How can I get the directory (file path) separator in Perl?

Question

In case of Java, we can get the path separator using

System.getProperty("path.separator");

Is there a similar way in Perl? All I want to do is to find a dir, immediate sub directory. Say I am being given two arguments $a and $b; I am splitting the first one based on the path separator and joining it again except the last fragment and comparing with the second argument.

The problem is my code has to be generic and for that I need to know whats the system dependent path separator is?

Answer 1

If you really want to get the separator (using only Perl core modules):

my $sep = File::Spec->catfile('', '');

This joins two empty file names with the current system's separator, leaving only the separator.

Answer 2

Before File::Spec, this is what I used. It still works today and it worked on very old perls on every Unix-like and Windows platforms that I've ever encountered.

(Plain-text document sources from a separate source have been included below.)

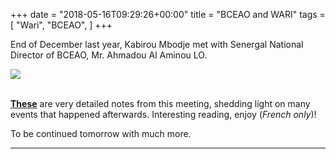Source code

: +++
date = "2018-05-16T09:29:26+00:00"
title = "BCEAO and WARI"
tags = [
    "Wari",
    "BCEAO",
]
+++

End of December last year, Kabirou Mbodje met with Senergal National Director of BCEAO, Mr. Ahmadou Al Aminou LO.
<div class="container" style="width:auto">
  <a target="blank" href="https://res.cloudinary.com/vincentstradic/image/upload/v1525872109/work/bceao_meeting.jpg">
    <img src="https://res.cloudinary.com/vincentstradic/image/upload/v1525872109/work/bceao_meeting.jpg" style="max-width:100%">
  </a>
</div>
<br>

<!--more-->

[**These**](https://res.cloudinary.com/vincentstradic/image/upload/v1525872004/work/RELEVE_DES_CONCLUSIONS_DE_LA_RENCONTRE_AVEC_LE_DIRECTEUR_NATIONAL_DE_LA_BCEAO_POUR_LE_SENEGAL_FICHE_7_.doc.pdf) are very detailed notes from this meeting, shedding light on many events that happened afterwards. Interesting reading, enjoy (_French only_)!

To be continued tomorrow with much more.

<hr>
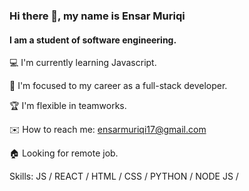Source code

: ### Hi there 👋, my name is Ensar Muriqi
#### I am a student of software engineering.
💻 I'm currently learning Javascript.

🚀 I'm focused to my career as a full-stack developer.

🏆 I'm flexible in teamworks.

✉️ How to reach me: ensarmuriqi17@gmail.com

🏠 Looking for remote job.

Skills: JS / REACT / HTML / CSS / PYTHON / NODE JS /





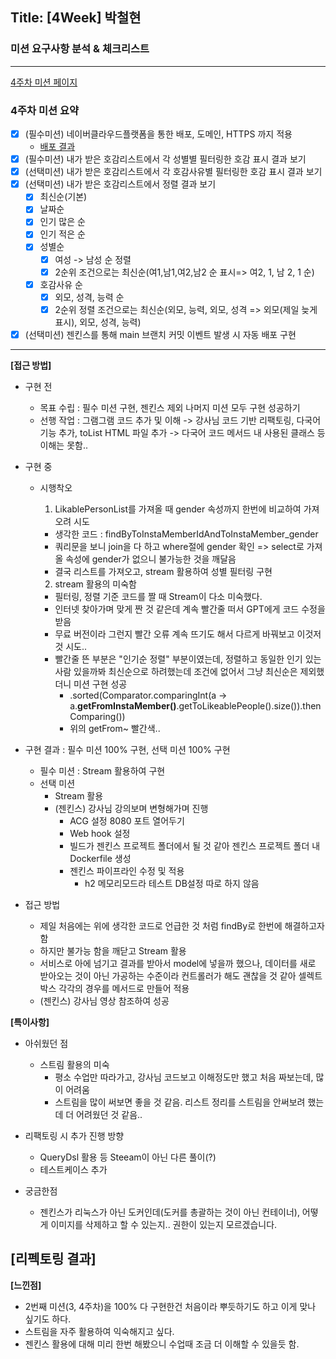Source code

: ## Title: [4Week] 박철현

### 미션 요구사항 분석 & 체크리스트

---
[4주차 미션 페이지](https://wiken.io/ken/12201#4주차)

### 4주차 미션 요약
- [x] (필수미션) 네이버클라우드플랫폼을 통한 배포, 도메인, HTTPS 까지 적용
  - [배포 결과](www.codelike.shop)
- [x] (필수미션) 내가 받은 호감리스트에서 각 성별별 필터링한 호감 표시 결과 보기
- [x] (선택미션) 내가 받은 호감리스트에서 각 호감사유별 필터링한 호감 표시 결과 보기
- [x] (선택미션) 내가 받은 호감리스트에서 정렬 결과 보기
  - [x] 최신순(기본)
  - [x] 날짜순
  - [x] 인기 많은 순
  - [x] 인기 적은 순
  - [x] 성별순
    - [x] 여성 -> 남성 순 정렬
    - [x] 2순위 조건으로는 최신순(여1,남1,여2,남2 순 표시=> 여2, 1, 남 2, 1 순)
  - [x] 호감사유 순
    - [x] 외모, 성격, 능력 순
    - [x] 2순위 정렬 조건으로는 최신순(외모, 능력, 외모, 성격 => 외모(제일 늦게 표시), 외모, 성격, 능력)
- [x] (선택미션) 젠킨스를 통해 main 브랜치 커밋 이벤트 발생 시 자동 배포 구현
---

**[접근 방법]**
<br>
- 구현 전
  - 목표 수립 : 필수 미션 구현, 젠킨스 제외 나머지 미션 모두 구현 성공하기
  - 선행 작업 : 그램그램 코드 추가 및 이해
    -> 강사님 코드 기반 리팩토링, 다국어 기능 추가, toList HTML 파일 추가
    -> 다국어 코드 메서드 내 사용된 클래스 등 이해는 못함..

- 구현 중
  - 시행착오
    1) LikablePersonList를 가져올 때 gender 속성까지 한번에 비교하여 가져오려 시도
      - 생각한  코드 : findByToInstaMemberIdAndToInstaMember_gender
      - 쿼리문을 보니 join을 다 하고 where절에 gender 확인 => select로 가져올 속성에 gender가 없으니 불가능한 것을 깨달음
      - 결국 리스트를 가져오고, stream 활용하여 성별 필터링 구현
    
    2) stream 활용의 미숙함
      - 필터링, 정렬 기준 코드를 짤 때 Stream이 다소 미숙했다.
      - 인터넷  찾아가며 맞게 짠 것 같은데 계속 빨간줄 떠서 GPT에게 코드 수정을 받음
      - 무료 버전이라 그런지 빨간 오류 계속 뜨기도 해서 다르게 바꿔보고 이것저것 시도..
      - 빨간줄 뜬 부분은 "인기순 정렬" 부분이였는데, 정렬하고 동일한 인기 있는 사람 있을까봐 
        최신순으로 하려했는데 조건에 없어서 그냥 최신순은 제외했더니 미션 구현 성공
        - .sorted(Comparator.comparingInt(a -> a.**getFromInstaMember()**.getToLikeablePeople().size()).thenComparing())
        - 위의 getFrom~ 빨간색..
- 구현 결과 : 필수 미션 100% 구현, 선택 미션 100% 구현
  - 필수 미션 : Stream 활용하여 구현
  - 선택 미션
    - Stream 활용
    - (젠킨스) 강사님 강의보며 변형해가며 진행
      - ACG 설정 8080 포트 열어두기
      - Web hook 설정
      - 빌드가 젠킨스 프로젝트 폴더에서 될 것 같아 젠킨스 프로젝트 폴더 내 Dockerfile 생성
      - 젠킨스 파이프라인 수정 및 적용
        - h2 메모리모드라 테스트 DB설정 따로 하지 않음

- 접근 방법
  - 제일 처음에는 위에 생각한 코드로 언급한 것 처럼 findBy로 한번에 해결하고자 함
  - 하지만 불가능 함을 깨닫고 Stream 활용
  - 서비스로 아에 넘기고 결과를 받아서 model에 넣을까 했으나, 데이터를 새로 받아오는 것이 아닌
    가공하는 수준이라 컨트롤러가 해도 괜찮을 것 같아 셀렉트 박스 각각의 경우를 메서드로 만들어 적용
  - (젠킨스) 강사님 영상 참조하여 성공

**[특이사항]**

- 아쉬웠던 점
  - 스트림 활용의 미숙
    - 평소 수업만 따라가고, 강사님 코드보고 이해정도만 했고 처음 짜보는데, 많이 어려움
    - 스트림을 많이 써보면 좋을 것 같음. 리스트 정리를 스트림을 안써보려 했는데 더 어려웠던 것 같음.. 

- 리팩토링 시 추가 진행 방향
  - QueryDsl 활용 등 Steeam이 아닌 다른 풀이(?)
  - 테스트케이스 추가

- 궁금한점
  - 젠킨스가 리눅스가 아닌 도커인데(도커를 총괄하는 것이 아닌 컨테이너), 
    어떻게 이미지를 삭제하고 할 수 있는지.. 권한이 있는지 모르겠습니다.

**[리펙토링 결과]**
- 

**[느낀점]**
- 2번째 미션(3, 4주차)을 100% 다 구현한건 처음이라 뿌듯하기도 하고 이게 맞나 싶기도 하다.
- 스트림을 자주 활용하여 익숙해지고 싶다.
- 젠킨스 활용에 대해 미리 한번 해봤으니 수업때 조금 더 이해할 수 있을듯 함.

Basically, the idea is to ask perl what it uses as directory separator char:

$dirSep = ( $ENV{"PATH"} =~ m/;[a-z]:\\/i ) ? '\\' : '/' ; 
print $dirSep;

Answer 3

You should not form file paths by hand - instead use File::Spec module:

($volume, $directories,$file) = File::Spec->splitpath( $path );
@dirs = File::Spec->splitdir( $directories );
$path = File::Spec->catdir( @directories );
$path = File::Spec->catfile( @directories, $filename );

Answer 4

You can use the SL constant in File::Util.